Sunday, April 8, 2012

Painting Celtic Shields the Dux Homunculorum Way

There are lots of great decals available for 28mm dark ages figures, and fair play to you if you use them. For me though, much of the pleasure I get from the hobby is painting my figures, and I enjoy the challenge of trying to paint tricky shield designs. Last time I put some images of Welsh figures up on the blog Sean suggested I do a tutorial explaining how I go about it, so I hope this might be useful to someone.

First up, you need inspiration and ideas. There are lots of good cheap books available on Norse and Celtic designs that will give you ideas. Probably the classic is 'Celtic Art: The Methods of Construction' by George Bain. If you are feeling cheap, a quick google image search for things like 'Celtic Spirals' or 'Celtic Crosses' will turn up lots of designs.

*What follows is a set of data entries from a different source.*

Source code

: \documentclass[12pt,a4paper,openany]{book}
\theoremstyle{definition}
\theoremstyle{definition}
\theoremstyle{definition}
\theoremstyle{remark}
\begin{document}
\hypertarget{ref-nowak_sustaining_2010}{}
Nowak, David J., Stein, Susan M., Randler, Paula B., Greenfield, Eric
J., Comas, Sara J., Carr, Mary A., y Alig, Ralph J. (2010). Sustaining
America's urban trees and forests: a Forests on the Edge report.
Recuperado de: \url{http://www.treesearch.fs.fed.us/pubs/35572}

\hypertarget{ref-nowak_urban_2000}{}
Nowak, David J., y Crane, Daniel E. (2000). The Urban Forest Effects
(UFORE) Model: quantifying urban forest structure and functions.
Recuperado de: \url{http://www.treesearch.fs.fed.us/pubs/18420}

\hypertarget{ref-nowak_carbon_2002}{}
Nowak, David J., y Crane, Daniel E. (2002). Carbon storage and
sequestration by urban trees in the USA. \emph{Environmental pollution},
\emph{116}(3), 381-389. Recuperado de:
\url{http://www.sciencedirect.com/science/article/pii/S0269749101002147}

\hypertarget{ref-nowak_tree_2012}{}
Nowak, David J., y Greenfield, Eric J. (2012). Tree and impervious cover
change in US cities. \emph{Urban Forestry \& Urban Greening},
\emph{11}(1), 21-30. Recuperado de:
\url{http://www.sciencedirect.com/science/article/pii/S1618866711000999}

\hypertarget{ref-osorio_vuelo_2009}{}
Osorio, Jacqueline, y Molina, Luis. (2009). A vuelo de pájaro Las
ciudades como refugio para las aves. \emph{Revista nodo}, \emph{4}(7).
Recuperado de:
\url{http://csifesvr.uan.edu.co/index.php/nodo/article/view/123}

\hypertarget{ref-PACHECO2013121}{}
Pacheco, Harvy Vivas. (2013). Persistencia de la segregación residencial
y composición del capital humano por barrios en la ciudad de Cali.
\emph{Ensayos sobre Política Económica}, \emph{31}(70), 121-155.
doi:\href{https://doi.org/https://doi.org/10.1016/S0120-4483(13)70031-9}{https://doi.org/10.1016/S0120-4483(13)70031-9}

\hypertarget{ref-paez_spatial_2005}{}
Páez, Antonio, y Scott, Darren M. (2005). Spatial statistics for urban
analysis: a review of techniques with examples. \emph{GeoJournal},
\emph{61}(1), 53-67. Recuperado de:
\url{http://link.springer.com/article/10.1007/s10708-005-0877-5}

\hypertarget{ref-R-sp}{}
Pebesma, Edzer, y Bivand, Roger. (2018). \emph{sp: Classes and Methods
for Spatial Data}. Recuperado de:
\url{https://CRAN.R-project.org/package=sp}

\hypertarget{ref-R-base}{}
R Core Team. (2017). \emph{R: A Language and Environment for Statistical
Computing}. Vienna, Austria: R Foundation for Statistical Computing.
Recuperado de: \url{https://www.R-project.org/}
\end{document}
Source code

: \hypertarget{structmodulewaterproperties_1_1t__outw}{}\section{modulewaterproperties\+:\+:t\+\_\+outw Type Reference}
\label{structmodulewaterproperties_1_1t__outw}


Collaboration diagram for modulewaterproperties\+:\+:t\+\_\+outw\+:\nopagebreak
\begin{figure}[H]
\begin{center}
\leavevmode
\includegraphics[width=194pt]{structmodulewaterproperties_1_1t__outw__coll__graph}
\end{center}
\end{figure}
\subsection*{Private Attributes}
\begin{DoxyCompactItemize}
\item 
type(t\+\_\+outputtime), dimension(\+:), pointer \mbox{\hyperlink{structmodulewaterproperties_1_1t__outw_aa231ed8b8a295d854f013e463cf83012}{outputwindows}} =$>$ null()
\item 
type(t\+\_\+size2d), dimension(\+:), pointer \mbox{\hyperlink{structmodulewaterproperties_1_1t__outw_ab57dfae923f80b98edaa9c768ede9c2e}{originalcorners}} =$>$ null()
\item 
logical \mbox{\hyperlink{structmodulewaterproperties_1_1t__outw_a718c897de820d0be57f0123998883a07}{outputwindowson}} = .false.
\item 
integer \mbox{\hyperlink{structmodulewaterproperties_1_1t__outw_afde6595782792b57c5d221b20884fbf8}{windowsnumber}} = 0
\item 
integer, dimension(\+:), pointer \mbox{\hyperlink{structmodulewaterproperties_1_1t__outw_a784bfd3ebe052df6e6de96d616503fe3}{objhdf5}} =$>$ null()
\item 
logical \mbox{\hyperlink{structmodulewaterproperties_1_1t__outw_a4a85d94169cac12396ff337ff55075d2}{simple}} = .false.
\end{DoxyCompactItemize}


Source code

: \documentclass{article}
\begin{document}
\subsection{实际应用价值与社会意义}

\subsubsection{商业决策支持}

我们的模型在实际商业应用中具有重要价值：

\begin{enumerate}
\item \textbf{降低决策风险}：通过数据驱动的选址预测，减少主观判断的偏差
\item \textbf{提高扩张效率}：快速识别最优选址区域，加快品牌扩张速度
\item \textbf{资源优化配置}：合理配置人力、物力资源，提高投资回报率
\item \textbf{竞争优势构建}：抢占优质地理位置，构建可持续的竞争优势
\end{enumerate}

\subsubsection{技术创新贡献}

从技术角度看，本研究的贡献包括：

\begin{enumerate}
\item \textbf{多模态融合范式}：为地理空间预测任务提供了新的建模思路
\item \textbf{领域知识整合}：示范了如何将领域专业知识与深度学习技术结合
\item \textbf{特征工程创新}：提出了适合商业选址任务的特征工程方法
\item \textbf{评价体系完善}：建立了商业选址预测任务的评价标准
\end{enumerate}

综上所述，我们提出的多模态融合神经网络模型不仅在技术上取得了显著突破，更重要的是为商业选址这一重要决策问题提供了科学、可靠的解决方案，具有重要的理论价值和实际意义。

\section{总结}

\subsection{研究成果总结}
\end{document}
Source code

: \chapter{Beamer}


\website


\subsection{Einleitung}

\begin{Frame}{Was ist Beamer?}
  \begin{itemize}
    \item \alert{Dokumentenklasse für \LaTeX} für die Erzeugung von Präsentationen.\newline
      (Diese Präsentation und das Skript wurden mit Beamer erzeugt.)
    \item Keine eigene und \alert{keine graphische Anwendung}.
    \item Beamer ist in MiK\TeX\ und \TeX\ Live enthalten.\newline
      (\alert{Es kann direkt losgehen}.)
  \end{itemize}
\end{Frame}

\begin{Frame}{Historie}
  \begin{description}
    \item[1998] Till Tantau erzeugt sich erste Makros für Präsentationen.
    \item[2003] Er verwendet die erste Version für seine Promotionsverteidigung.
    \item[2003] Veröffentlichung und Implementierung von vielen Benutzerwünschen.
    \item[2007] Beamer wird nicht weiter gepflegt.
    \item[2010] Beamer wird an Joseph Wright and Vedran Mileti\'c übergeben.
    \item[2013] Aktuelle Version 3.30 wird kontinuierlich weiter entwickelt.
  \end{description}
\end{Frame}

When I find a design I like, I often have to think about how I can make it work on a circular shield with a boss in the middle of it. It is useful to do a rough sketch at this point. For this tutorial I have drawn some sketches showing the steps I take when painting different designs, but usually I just do most of this in my head.

First up, here is a knotwork pattern. I use paint thinned with a little water and a size 0 or 1 brush to put dots on the shield to help me construct the shape. Then it is just a matter of following the design steps to draw up the design, before using the background colour and a size 0 brush to create the over/under interlacing effect.

Below - completed apart from the interlacing.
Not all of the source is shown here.